In [43]:
import math
import numpy as np
from scipy import stats

A tire company claims that only 2% of their tires have manufacturing defects (theoretical probability).  
A regional quality manager inspects a batch of 500 tires and finds 18 defective tires.  

The manager concludes: "The theoretical defect rate is wrong. It's clearly 3.6% now. We should update our models."

What's the correct interpretation of this situation?

A system processes requests, and each request is either successful (1) with probability 0.97 or unsuccessful (0) with probability 0.03.  
Let X be the random variable representing success (1) or failure (0) for a request.

What is the expected value of $X^2$?

In [1]:
(1 * 0.5) + (0 * 0.5)

0.5

A YouTuber earns revenue based on the number of ads watched. Each ad generates a random amount between ₹0.50 and ₹3, following a Uniform Distribution X∼U(0.5,3).
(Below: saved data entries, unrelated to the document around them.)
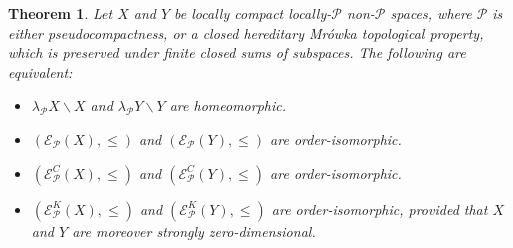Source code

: \documentclass{amsart}
\newtheorem{theorem}{Theorem}[section]
\theoremstyle{definition}
\theoremstyle{remark}
\theoremstyle{notation}
\numberwithin{equation}{section}
\begin{document}
\begin{theorem}\label{FHFH}
Let $X$ and $Y$ be locally compact locally-${\mathcal P}$ non-${\mathcal P}$  spaces,  where  ${\mathcal P}$ is either pseudocompactness, or a
closed hereditary Mr\'{o}wka topological property, which is preserved under  finite closed sums of subspaces.
The following are equivalent:
\begin{itemize}
\item[\rm(1)] $\lambda_{{\mathcal P}} X\backslash X$ and $\lambda_{{\mathcal P}} Y\backslash Y$ are homeomorphic.
\item[\rm(2)] $({\mathscr E}_{{\mathcal P}}(X),\leq)$ and $({\mathscr E}_{{\mathcal P}}(Y),\leq)$ are order-isomorphic.
\item[\rm(3)] $({\mathscr E}^C_{{\mathcal P}}(X),\leq)$ and $({\mathscr E}^C_{{\mathcal P}}(Y),\leq)$ are order-isomorphic.
\item[\rm(4)] $({\mathscr E}^K_{{\mathcal P}}(X),\leq)$ and $({\mathscr E}^K_{{\mathcal P}}(Y),\leq)$ are order-isomorphic, provided that $X$ and $Y$ are moreover strongly zero-dimensional.
\end{itemize}
\end{theorem}
\end{document}
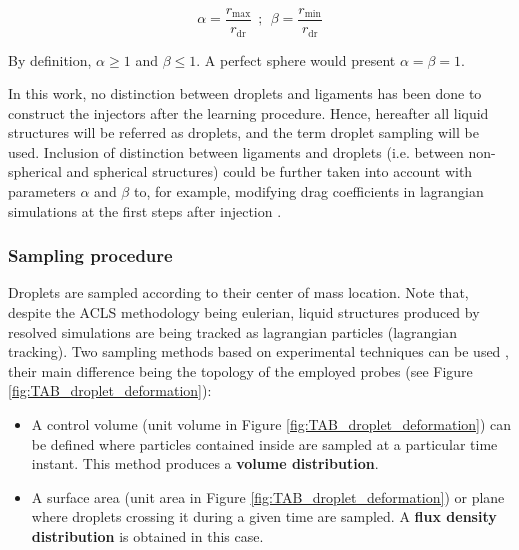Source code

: \begin{equation}
\alpha = \frac{r_\mathrm{max}}{r_\mathrm{dr}} ~~ ; ~~ \beta = \frac{r_\mathrm{min}}{r_\mathrm{dr}}
\end{equation}	

By definition, $\alpha \geq 1$ and $\beta \leq 1$. A perfect sphere would present $\alpha = \beta = 1$.

In this work, no distinction between droplets and ligaments has been done to construct the injectors after the learning procedure. Hence, hereafter all liquid structures will be referred as droplets, and the term droplet sampling will be used. Inclusion of distinction between ligaments and droplets (i.e. between non-spherical and spherical structures) could be further taken into account with parameters $\alpha$ and $\beta$ to, for example, modifying drag coefficients in lagrangian simulations at the first steps after injection . 


\subsubsection*{Sampling procedure}

Droplets are sampled according to their center of mass location. Note that, despite the ACLS methodology being eulerian, liquid structures produced by resolved simulations are being tracked as lagrangian particles (lagrangian tracking). Two sampling methods based on experimental techniques can be used , their main difference being the topology of the employed probes (see Figure \ref{fig:TAB_droplet_deformation}):

\begin{itemize}

	\item A control volume (unit volume in Figure \ref{fig:TAB_droplet_deformation}) can be defined where particles contained inside are sampled at a particular time instant. This method produces a \textbf{volume distribution}. 
	
	\item A surface area (unit area in Figure \ref{fig:TAB_droplet_deformation}) or plane where droplets crossing it during a given time are sampled. A \textbf{flux density distribution} is obtained in this case.

\end{itemize}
The YouTuber uploads 5 videos, and each video gets an average of 1,000 ad views.

Question 1: What is the expected revenue per ad?  
Question 2: What is the expected total revenue from all 5 videos?  

In [2]:
a = 0.5
b = 3

(a + b) / 2

1.75

A food delivery app records delivery times as follows:

1. 50% of orders are delivered in 25 minutes
2. 30% take 35 minutes
3. 20% take 45 minutes

Question 1: What is the expected delivery time for one order?  
Question 2: If a customer places 3 independent orders, what is the expected total delivery time?

In [3]:
(25 * 0.5 + 35 * 0.3 + 45 * 0.2)

32.0

In [4]:
3 * 32

96

A user plays a Google Pay cashback scratch card where they can win ₹10, ₹20, ₹50, ₹100, or ₹500, each with an equal chance.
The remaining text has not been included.